Aim of the task
Starting with the first line of the records, write out each line exactly until you have included the line containing "[ワークフローのプロセスステップで、Capture Workflow Comments".

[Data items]
════════════════

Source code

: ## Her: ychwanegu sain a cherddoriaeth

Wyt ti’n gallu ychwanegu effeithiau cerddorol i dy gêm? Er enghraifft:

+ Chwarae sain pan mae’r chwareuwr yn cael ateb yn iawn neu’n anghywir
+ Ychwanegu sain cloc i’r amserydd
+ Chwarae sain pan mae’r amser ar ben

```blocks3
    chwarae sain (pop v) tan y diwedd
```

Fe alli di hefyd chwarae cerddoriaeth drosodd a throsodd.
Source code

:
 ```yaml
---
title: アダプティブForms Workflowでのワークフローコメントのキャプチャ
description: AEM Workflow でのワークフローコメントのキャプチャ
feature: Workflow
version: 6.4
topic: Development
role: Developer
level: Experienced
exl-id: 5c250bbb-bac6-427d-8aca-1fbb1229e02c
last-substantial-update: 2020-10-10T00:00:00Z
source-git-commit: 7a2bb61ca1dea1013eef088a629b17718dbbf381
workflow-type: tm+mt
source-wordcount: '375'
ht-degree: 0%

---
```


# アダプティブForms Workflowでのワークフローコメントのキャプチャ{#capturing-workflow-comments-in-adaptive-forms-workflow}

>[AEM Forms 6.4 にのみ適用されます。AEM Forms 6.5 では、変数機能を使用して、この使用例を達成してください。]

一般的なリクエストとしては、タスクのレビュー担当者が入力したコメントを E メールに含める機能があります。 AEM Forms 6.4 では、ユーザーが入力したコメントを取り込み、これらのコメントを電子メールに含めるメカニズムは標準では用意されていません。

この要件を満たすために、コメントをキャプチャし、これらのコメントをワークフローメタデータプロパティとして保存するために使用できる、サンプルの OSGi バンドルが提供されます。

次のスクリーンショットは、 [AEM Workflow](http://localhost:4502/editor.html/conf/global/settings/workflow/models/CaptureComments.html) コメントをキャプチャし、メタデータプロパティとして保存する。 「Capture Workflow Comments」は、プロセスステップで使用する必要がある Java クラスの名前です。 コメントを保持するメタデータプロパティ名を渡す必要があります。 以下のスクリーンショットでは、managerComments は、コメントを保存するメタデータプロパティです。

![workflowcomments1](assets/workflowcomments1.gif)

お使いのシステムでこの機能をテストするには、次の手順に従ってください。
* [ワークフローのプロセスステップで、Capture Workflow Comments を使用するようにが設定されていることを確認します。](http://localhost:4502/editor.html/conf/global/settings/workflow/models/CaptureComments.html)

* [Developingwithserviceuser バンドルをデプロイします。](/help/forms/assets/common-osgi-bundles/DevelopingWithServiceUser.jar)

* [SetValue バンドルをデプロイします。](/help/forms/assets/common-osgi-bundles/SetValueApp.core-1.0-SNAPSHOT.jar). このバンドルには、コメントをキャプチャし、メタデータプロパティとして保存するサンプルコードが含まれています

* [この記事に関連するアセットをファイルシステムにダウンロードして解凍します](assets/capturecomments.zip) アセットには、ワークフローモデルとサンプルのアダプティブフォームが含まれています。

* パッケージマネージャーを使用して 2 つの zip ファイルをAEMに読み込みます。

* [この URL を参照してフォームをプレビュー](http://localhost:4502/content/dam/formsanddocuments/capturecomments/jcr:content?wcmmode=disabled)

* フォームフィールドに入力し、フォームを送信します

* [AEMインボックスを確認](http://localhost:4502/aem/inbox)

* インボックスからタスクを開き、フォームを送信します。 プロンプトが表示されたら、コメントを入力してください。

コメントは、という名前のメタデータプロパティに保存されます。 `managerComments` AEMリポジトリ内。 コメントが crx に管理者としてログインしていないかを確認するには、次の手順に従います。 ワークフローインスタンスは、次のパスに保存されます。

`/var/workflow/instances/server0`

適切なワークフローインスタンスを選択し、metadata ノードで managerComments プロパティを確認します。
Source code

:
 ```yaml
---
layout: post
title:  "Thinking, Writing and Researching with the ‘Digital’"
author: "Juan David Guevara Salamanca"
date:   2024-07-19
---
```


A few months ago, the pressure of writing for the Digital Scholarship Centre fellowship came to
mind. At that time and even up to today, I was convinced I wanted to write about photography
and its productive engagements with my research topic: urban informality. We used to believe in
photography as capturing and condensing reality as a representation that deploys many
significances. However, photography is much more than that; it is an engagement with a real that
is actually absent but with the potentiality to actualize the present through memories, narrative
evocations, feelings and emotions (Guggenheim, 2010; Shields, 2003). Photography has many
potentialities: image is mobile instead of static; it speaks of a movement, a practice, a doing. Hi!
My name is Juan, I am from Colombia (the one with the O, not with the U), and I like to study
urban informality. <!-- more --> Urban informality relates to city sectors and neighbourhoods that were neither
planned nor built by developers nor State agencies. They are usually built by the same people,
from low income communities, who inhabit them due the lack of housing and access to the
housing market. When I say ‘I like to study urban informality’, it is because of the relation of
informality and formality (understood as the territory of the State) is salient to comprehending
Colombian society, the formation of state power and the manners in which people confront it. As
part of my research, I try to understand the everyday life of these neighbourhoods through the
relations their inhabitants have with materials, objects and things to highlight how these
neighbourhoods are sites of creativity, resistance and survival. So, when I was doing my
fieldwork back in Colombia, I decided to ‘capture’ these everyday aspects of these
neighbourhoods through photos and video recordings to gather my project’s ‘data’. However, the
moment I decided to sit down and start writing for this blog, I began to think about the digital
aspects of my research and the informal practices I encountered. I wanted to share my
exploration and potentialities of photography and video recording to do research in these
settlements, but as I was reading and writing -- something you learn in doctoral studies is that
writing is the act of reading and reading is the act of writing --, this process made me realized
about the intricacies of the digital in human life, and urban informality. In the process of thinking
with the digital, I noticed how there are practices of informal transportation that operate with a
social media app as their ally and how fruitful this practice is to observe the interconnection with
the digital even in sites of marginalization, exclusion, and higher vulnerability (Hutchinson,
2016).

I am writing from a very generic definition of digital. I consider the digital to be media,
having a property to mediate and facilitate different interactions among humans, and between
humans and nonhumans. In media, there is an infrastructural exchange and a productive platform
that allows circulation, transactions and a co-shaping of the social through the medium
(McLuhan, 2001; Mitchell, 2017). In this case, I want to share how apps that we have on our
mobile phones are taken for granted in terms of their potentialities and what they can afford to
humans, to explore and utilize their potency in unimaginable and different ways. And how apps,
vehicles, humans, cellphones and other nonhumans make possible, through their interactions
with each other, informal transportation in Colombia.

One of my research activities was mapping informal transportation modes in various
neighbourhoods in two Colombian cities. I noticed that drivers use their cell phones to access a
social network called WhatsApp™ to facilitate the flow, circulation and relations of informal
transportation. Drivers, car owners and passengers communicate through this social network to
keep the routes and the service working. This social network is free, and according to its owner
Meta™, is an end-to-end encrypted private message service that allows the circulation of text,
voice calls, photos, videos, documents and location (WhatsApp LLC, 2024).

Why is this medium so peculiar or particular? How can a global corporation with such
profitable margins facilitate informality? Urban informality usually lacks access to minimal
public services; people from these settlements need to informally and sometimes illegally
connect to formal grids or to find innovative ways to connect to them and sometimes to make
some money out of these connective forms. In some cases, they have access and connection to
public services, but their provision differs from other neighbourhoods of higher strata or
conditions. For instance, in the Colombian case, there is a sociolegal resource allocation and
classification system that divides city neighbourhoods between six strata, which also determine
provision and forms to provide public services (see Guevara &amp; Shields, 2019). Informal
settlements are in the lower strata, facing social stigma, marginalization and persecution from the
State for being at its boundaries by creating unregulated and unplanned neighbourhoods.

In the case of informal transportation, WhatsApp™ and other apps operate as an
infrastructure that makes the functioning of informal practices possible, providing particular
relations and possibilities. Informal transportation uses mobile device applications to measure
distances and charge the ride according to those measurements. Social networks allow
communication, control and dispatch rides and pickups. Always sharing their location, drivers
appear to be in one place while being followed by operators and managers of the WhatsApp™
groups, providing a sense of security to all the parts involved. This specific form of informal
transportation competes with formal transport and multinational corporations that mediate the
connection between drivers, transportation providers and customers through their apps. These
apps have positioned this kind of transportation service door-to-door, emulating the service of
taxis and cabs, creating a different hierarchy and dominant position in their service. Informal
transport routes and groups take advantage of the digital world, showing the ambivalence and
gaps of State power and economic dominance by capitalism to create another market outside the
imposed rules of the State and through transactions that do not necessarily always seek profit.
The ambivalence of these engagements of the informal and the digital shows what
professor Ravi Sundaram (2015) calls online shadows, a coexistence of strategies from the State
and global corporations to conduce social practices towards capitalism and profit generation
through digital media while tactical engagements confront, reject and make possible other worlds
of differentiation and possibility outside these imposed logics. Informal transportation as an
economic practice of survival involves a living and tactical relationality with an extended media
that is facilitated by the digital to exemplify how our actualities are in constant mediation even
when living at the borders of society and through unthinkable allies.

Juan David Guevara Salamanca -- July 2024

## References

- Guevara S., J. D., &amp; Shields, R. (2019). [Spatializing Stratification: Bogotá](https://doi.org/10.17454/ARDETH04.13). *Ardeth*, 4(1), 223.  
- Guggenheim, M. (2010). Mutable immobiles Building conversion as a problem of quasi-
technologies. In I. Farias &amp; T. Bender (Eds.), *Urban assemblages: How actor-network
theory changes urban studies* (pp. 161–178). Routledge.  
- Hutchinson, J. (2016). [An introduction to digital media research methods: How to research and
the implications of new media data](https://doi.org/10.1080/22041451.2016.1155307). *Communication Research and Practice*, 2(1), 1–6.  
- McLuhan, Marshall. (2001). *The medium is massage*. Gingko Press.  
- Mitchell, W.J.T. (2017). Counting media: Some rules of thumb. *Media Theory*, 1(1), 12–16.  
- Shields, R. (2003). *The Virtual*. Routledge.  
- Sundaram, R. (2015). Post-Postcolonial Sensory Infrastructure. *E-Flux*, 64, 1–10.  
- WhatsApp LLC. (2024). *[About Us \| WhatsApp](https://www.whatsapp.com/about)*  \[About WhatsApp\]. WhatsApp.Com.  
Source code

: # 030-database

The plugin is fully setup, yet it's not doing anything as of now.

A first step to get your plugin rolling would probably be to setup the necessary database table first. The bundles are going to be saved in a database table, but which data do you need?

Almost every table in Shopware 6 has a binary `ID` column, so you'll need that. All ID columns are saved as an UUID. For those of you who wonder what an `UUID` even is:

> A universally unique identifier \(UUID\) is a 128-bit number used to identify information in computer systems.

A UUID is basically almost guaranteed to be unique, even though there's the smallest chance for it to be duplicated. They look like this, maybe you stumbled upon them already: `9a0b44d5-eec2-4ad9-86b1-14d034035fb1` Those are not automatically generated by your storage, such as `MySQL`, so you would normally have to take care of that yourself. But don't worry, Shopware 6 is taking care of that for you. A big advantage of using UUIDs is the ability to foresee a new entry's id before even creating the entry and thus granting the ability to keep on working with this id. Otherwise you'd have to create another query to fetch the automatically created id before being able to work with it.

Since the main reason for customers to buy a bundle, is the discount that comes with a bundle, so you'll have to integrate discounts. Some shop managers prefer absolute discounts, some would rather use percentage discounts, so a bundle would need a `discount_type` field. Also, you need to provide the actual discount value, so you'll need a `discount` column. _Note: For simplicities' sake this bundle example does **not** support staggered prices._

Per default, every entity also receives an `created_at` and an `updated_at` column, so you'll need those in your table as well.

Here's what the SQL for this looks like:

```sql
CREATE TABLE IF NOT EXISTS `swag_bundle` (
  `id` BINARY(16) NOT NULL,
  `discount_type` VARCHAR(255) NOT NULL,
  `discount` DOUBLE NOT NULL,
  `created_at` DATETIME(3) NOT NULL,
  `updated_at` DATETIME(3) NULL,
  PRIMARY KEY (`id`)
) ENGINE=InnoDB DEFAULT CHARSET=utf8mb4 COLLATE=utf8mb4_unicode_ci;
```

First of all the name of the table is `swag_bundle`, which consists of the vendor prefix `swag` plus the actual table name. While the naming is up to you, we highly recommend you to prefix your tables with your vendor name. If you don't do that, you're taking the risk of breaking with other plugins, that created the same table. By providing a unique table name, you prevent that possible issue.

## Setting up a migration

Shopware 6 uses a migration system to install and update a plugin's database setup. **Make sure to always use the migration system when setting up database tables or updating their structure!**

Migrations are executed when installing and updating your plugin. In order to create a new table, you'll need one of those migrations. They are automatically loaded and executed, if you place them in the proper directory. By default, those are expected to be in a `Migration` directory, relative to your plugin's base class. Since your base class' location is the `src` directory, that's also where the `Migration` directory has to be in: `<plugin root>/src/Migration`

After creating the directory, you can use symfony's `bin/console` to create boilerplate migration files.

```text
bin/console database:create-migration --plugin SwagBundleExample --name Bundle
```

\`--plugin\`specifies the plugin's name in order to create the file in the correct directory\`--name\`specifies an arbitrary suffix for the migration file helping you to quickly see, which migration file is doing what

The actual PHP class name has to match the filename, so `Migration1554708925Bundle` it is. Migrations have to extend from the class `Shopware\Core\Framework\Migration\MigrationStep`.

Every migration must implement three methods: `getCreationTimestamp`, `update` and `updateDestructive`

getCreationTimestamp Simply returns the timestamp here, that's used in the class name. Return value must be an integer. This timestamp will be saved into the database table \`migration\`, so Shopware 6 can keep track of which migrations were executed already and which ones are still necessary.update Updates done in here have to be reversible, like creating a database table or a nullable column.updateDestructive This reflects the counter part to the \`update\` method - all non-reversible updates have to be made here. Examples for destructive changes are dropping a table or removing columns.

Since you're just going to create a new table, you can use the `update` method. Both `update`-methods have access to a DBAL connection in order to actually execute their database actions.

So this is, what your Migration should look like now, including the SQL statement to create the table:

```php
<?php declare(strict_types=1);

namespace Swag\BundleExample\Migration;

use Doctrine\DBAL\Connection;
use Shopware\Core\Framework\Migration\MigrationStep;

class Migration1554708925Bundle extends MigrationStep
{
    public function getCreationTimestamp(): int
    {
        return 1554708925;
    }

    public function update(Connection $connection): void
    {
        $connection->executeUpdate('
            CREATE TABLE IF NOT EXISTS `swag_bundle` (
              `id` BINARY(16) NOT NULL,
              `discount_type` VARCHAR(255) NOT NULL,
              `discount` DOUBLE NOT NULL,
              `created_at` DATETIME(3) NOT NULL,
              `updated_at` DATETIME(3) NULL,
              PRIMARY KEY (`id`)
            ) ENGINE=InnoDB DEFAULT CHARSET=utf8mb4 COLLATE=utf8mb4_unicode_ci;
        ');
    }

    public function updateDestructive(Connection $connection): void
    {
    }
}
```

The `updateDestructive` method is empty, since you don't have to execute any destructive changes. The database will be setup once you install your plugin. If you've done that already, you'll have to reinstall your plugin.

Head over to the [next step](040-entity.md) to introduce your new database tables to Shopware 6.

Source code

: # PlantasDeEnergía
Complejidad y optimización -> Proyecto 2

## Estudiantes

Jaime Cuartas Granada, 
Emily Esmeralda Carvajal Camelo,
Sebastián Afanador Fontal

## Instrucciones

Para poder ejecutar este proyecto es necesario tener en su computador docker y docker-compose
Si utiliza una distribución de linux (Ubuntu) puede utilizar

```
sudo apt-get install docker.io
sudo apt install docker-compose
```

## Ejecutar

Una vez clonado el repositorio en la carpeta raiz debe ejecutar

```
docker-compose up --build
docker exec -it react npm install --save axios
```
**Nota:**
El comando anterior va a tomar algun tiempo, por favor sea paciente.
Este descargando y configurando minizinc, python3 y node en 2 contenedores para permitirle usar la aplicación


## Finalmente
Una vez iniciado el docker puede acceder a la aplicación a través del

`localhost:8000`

════════════════

Answer section
Source code

: ## Her: ychwanegu sain a cherddoriaeth

Wyt ti’n gallu ychwanegu effeithiau cerddorol i dy gêm? Er enghraifft:

+ Chwarae sain pan mae’r chwareuwr yn cael ateb yn iawn neu’n anghywir
+ Ychwanegu sain cloc i’r amserydd
+ Chwarae sain pan mae’r amser ar ben

```blocks3
    chwarae sain (pop v) tan y diwedd
```

Fe alli di hefyd chwarae cerddoriaeth drosodd a throsodd.
Source code

:
 ```yaml
---
title: アダプティブForms Workflowでのワークフローコメントのキャプチャ
description: AEM Workflow でのワークフローコメントのキャプチャ
feature: Workflow
version: 6.4
topic: Development
role: Developer
level: Experienced
exl-id: 5c250bbb-bac6-427d-8aca-1fbb1229e02c
last-substantial-update: 2020-10-10T00:00:00Z
source-git-commit: 7a2bb61ca1dea1013eef088a629b17718dbbf381
workflow-type: tm+mt
source-wordcount: '375'
ht-degree: 0%

---
```


# アダプティブForms Workflowでのワークフローコメントのキャプチャ{#capturing-workflow-comments-in-adaptive-forms-workflow}

>[AEM Forms 6.4 にのみ適用されます。AEM Forms 6.5 では、変数機能を使用して、この使用例を達成してください。]

一般的なリクエストとしては、タスクのレビュー担当者が入力したコメントを E メールに含める機能があります。 AEM Forms 6.4 では、ユーザーが入力したコメントを取り込み、これらのコメントを電子メールに含めるメカニズムは標準では用意されていません。

この要件を満たすために、コメントをキャプチャし、これらのコメントをワークフローメタデータプロパティとして保存するために使用できる、サンプルの OSGi バンドルが提供されます。

次のスクリーンショットは、 [AEM Workflow](http://localhost:4502/editor.html/conf/global/settings/workflow/models/CaptureComments.html) コメントをキャプチャし、メタデータプロパティとして保存する。 「Capture Workflow Comments」は、プロセスステップで使用する必要がある Java クラスの名前です。 コメントを保持するメタデータプロパティ名を渡す必要があります。 以下のスクリーンショットでは、managerComments は、コメントを保存するメタデータプロパティです。

![workflowcomments1](assets/workflowcomments1.gif)

お使いのシステムでこの機能をテストするには、次の手順に従ってください。
* [ワークフローのプロセスステップで、Capture Workflow Comments を使用するようにが設定されていることを確認します。](http://localhost:4502/editor.html/conf/global/settings/workflow/models/CaptureComments.html)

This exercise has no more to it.